-- Task details --
Filter the entries down to the lines holding "files", then copy those lines.

Stored data:
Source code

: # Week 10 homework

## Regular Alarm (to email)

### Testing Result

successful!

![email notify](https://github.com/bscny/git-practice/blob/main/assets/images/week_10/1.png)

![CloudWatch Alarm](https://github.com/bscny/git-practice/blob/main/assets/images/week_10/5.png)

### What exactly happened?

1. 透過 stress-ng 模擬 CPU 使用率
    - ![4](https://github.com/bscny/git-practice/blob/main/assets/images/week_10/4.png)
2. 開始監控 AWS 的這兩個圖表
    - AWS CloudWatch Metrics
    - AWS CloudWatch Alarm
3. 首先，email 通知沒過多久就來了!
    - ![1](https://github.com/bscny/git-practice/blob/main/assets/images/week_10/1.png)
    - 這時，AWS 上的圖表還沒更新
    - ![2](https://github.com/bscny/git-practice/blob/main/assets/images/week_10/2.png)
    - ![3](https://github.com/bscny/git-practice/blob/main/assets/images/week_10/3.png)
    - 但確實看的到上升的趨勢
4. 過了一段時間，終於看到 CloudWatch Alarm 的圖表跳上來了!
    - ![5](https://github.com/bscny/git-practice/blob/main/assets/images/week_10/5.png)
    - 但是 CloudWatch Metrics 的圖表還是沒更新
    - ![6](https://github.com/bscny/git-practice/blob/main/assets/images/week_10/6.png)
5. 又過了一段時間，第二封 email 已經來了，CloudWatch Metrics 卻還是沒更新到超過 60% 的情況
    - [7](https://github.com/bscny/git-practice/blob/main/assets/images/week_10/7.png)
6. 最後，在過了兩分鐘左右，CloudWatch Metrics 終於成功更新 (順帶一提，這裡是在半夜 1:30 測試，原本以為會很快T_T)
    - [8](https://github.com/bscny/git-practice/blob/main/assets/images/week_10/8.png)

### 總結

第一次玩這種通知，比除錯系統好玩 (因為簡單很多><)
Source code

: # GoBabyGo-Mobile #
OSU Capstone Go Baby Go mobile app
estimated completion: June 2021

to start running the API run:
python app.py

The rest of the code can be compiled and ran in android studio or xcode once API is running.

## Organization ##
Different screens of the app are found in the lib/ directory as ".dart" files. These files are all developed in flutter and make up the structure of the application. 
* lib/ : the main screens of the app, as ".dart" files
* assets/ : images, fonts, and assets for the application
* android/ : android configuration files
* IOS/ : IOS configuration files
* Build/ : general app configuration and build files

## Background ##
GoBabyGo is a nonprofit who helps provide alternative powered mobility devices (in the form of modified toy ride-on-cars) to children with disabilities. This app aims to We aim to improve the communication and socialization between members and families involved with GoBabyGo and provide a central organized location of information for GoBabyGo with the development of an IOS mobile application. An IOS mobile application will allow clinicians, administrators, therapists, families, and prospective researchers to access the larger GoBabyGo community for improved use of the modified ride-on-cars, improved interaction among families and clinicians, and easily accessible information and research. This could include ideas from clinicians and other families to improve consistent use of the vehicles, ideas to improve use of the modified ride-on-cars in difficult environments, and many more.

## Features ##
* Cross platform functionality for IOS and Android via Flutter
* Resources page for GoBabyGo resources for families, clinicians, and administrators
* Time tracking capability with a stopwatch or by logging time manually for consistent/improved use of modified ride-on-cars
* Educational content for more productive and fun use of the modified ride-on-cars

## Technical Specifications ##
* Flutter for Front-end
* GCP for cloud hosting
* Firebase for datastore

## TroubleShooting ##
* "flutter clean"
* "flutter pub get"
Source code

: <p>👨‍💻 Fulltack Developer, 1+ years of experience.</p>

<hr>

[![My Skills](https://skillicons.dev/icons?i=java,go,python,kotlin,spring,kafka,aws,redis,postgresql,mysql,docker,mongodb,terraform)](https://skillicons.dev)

--

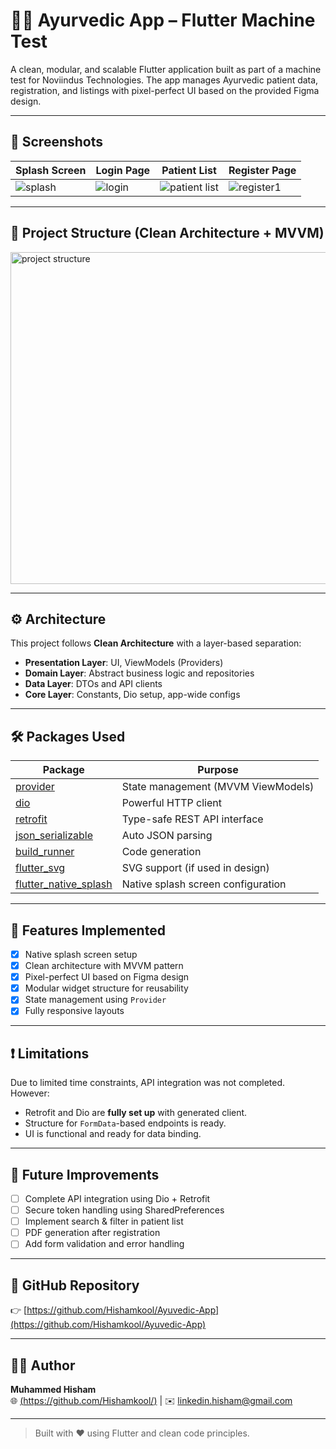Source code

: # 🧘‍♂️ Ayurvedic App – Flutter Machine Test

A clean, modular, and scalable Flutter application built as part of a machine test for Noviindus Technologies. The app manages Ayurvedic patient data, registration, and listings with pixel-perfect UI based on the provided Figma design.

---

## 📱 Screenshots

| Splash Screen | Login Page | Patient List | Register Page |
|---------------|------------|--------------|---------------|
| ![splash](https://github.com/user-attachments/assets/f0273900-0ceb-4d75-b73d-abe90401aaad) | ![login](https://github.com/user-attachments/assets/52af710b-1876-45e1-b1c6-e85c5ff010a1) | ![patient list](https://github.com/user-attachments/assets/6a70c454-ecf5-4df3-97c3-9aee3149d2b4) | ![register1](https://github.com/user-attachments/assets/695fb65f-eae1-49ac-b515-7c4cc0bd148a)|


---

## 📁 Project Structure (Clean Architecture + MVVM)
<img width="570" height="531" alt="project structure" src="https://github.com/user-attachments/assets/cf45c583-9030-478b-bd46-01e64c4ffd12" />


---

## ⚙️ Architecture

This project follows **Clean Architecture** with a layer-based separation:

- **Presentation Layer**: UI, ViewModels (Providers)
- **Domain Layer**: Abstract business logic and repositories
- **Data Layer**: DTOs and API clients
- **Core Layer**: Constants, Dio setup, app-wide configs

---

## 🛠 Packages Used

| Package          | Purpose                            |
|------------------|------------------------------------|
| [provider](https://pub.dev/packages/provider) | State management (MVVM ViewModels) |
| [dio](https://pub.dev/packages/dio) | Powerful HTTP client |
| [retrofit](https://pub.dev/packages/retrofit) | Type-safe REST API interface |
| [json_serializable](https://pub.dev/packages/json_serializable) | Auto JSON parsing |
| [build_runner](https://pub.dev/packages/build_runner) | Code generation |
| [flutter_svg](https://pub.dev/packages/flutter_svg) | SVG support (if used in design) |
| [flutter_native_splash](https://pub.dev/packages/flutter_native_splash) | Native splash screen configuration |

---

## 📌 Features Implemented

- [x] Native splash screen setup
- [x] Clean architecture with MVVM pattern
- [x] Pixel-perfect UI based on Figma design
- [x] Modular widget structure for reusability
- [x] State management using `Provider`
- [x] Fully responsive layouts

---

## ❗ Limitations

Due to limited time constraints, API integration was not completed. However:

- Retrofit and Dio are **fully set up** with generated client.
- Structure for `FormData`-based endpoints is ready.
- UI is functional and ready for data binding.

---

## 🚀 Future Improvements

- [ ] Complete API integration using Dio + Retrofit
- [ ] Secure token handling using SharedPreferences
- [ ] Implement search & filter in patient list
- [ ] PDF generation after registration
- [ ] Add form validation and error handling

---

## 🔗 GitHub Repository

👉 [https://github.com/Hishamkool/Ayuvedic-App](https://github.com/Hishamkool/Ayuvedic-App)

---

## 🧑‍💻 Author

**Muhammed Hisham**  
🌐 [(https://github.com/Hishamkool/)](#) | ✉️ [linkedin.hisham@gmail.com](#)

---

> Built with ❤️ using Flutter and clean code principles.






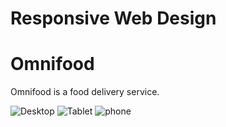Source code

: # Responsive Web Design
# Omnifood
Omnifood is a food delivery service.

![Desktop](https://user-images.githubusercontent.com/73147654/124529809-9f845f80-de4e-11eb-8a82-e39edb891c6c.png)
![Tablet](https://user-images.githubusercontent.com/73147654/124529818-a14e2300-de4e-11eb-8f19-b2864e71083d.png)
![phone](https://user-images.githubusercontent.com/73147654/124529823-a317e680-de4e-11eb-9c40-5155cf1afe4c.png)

==

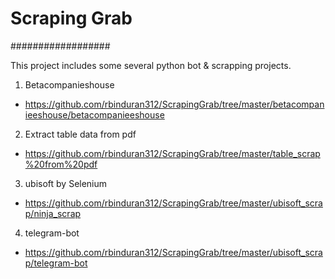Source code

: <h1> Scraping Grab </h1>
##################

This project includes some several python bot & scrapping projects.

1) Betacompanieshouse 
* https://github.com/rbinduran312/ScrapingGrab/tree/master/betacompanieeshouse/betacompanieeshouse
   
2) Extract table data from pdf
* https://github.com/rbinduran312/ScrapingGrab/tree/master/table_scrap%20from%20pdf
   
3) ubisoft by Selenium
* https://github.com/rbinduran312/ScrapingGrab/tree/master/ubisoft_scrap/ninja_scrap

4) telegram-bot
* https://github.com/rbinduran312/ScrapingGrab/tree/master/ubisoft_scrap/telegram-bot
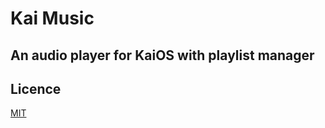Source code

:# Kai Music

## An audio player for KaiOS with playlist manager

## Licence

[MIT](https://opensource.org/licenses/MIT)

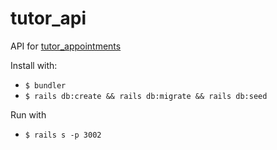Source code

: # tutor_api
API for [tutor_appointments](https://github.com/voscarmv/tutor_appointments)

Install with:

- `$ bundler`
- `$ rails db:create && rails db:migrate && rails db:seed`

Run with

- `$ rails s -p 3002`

-- Answer for this exercise --
Different screens of the app are found in the lib/ directory as ".dart" files. These files are all developed in flutter and make up the structure of the application. 
* lib/ : the main screens of the app, as ".dart" files
* android/ : android configuration files
* IOS/ : IOS configuration files
* Build/ : general app configuration and build files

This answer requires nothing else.